* **PROBLEM TO WORK ON**
Count how many lines in the following data hold the word "currently". Your answer is the number and nothing else.
++++ EXTRACTED DATA ++++
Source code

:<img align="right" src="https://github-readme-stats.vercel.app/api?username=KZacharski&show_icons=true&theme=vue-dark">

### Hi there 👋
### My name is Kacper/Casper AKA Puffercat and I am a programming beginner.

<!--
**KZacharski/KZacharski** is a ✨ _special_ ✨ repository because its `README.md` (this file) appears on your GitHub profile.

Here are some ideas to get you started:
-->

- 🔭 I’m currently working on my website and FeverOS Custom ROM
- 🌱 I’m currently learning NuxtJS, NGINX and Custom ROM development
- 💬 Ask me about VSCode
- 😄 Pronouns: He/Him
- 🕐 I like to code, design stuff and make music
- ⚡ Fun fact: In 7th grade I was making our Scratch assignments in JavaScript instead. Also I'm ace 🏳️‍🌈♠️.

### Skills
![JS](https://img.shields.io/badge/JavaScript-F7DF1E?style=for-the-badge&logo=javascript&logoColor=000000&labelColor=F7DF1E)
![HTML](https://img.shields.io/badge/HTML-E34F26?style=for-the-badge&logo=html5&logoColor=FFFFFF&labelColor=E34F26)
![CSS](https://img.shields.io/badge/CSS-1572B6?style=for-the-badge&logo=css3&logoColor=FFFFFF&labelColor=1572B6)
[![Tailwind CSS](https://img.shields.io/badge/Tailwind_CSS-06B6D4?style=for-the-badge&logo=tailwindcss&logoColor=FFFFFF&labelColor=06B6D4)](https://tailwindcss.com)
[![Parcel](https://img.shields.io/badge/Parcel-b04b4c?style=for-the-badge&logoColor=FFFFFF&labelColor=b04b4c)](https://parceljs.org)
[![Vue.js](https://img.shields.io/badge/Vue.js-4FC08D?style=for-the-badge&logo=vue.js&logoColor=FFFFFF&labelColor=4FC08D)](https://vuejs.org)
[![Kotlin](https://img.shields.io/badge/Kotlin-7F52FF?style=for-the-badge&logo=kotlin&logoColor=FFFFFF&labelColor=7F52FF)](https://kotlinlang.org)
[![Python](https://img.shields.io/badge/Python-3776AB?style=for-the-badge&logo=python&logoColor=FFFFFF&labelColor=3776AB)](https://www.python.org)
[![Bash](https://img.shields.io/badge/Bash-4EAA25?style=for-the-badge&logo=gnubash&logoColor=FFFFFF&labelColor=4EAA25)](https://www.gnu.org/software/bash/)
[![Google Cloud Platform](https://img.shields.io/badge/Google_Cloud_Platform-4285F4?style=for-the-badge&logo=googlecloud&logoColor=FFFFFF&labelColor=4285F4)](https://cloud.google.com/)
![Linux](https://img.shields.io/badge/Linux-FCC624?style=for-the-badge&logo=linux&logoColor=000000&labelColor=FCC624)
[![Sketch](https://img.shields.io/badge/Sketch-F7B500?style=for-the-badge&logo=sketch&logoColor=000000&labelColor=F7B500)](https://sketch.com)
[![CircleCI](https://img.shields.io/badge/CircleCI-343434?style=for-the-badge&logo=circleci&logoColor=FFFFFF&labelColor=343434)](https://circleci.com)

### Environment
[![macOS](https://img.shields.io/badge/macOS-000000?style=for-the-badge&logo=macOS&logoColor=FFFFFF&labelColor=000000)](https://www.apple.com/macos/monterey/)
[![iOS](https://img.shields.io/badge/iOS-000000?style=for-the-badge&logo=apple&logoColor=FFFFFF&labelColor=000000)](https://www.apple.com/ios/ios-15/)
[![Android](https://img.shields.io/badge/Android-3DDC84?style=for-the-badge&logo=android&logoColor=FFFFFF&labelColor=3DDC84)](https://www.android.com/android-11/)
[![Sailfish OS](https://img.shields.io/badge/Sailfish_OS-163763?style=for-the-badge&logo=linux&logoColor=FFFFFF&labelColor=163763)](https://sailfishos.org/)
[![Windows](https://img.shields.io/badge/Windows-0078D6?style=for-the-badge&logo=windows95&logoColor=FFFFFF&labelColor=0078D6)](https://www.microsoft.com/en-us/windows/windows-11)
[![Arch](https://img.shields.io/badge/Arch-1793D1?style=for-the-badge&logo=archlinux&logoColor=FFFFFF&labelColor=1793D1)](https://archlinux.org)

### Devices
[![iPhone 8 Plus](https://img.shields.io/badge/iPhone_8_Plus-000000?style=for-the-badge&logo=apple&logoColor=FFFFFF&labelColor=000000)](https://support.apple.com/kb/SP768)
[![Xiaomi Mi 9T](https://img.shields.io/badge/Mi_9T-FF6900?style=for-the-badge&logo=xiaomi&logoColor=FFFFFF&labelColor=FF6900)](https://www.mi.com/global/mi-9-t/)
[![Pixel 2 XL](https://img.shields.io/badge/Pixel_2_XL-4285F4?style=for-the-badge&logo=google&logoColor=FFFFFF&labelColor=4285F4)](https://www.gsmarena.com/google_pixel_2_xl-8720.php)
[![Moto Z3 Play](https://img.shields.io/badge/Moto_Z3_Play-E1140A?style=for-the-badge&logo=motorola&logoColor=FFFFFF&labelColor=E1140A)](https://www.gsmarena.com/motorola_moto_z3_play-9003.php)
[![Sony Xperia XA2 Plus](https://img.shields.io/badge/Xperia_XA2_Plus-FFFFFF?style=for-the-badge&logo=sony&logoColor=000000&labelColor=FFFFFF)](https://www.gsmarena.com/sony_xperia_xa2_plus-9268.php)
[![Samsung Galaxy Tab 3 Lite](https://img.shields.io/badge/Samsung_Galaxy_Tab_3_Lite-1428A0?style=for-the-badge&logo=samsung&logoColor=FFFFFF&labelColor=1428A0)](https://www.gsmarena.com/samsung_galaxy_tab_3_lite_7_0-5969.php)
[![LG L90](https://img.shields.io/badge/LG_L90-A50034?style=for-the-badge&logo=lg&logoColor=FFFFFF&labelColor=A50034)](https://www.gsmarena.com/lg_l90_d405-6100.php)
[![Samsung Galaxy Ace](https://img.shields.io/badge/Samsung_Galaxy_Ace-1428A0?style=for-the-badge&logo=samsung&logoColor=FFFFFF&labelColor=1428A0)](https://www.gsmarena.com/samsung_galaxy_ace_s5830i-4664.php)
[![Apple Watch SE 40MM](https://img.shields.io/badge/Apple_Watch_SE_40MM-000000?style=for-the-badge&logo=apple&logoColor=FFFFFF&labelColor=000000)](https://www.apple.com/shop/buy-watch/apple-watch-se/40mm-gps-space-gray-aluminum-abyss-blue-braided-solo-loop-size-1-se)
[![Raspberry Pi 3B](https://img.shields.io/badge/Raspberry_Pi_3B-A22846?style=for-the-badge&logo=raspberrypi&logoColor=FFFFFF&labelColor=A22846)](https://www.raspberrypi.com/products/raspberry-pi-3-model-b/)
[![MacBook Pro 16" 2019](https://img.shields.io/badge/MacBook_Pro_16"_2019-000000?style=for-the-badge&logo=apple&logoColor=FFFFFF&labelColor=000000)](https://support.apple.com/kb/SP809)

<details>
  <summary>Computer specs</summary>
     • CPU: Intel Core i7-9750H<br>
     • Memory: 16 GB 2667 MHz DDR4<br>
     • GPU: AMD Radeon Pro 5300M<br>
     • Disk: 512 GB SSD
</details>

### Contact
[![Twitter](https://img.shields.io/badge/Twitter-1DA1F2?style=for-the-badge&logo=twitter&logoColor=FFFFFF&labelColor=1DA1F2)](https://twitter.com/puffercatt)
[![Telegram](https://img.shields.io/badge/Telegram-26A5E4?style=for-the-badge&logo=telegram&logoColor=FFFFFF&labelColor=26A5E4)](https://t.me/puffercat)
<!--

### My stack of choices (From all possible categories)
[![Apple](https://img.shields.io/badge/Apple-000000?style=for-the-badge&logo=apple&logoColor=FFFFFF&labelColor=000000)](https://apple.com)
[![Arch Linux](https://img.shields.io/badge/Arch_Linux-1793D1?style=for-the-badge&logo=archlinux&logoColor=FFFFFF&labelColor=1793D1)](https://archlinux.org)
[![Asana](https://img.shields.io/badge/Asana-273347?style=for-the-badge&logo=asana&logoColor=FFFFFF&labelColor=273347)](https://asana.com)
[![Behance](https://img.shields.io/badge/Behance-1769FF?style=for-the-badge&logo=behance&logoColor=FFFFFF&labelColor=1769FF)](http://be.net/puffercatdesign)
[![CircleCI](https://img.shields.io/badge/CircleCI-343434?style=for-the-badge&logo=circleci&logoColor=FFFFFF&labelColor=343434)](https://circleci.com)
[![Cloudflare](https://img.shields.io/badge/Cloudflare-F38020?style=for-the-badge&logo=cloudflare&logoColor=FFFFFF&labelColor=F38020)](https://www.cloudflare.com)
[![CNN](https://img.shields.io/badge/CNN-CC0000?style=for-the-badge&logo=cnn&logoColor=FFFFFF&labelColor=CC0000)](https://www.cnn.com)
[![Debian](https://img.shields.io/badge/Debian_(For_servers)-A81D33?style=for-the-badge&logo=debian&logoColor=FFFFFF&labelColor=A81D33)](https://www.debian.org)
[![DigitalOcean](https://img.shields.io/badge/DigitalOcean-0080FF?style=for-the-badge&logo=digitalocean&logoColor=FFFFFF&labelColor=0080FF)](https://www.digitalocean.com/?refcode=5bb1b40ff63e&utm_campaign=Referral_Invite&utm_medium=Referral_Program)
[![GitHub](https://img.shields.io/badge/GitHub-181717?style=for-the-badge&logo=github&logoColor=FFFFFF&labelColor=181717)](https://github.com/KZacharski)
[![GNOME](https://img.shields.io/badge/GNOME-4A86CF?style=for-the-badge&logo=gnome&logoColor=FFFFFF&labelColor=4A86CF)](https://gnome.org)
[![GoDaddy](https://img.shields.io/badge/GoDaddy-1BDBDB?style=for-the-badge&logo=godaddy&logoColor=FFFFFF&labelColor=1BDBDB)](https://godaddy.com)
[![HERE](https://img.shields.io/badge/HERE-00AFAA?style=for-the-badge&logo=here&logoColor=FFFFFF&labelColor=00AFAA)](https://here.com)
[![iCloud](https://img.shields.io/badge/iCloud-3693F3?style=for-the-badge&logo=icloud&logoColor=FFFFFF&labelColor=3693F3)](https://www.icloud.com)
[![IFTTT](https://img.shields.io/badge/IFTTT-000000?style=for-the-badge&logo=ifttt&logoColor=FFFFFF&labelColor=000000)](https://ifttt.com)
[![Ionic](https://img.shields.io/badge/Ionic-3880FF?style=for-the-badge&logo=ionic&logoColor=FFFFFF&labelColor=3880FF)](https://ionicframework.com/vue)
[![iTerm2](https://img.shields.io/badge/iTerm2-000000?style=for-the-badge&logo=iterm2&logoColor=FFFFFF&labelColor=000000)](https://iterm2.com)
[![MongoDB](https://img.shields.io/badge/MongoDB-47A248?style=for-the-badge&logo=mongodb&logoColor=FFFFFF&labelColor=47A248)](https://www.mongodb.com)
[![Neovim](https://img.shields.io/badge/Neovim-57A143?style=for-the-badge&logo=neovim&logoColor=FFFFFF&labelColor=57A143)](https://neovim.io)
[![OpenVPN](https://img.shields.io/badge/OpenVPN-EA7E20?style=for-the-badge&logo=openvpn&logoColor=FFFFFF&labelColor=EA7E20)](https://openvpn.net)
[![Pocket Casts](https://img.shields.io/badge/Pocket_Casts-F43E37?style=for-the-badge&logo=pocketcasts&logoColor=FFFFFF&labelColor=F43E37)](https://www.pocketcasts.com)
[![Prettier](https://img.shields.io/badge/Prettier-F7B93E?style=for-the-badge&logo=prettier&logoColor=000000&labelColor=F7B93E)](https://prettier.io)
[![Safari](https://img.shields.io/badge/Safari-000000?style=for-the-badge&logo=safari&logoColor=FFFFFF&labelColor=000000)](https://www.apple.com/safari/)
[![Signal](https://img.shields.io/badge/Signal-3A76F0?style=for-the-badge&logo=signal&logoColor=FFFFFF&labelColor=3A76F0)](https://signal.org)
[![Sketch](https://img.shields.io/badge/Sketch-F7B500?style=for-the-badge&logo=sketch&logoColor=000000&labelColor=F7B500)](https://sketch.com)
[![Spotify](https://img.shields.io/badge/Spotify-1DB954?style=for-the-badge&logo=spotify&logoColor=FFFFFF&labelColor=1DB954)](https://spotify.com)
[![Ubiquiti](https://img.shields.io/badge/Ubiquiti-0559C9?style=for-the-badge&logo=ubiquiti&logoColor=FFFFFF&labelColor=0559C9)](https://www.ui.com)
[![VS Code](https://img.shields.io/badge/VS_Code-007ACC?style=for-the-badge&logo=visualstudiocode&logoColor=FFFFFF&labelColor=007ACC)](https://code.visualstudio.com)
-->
++++
* **ANSWER BOX**
2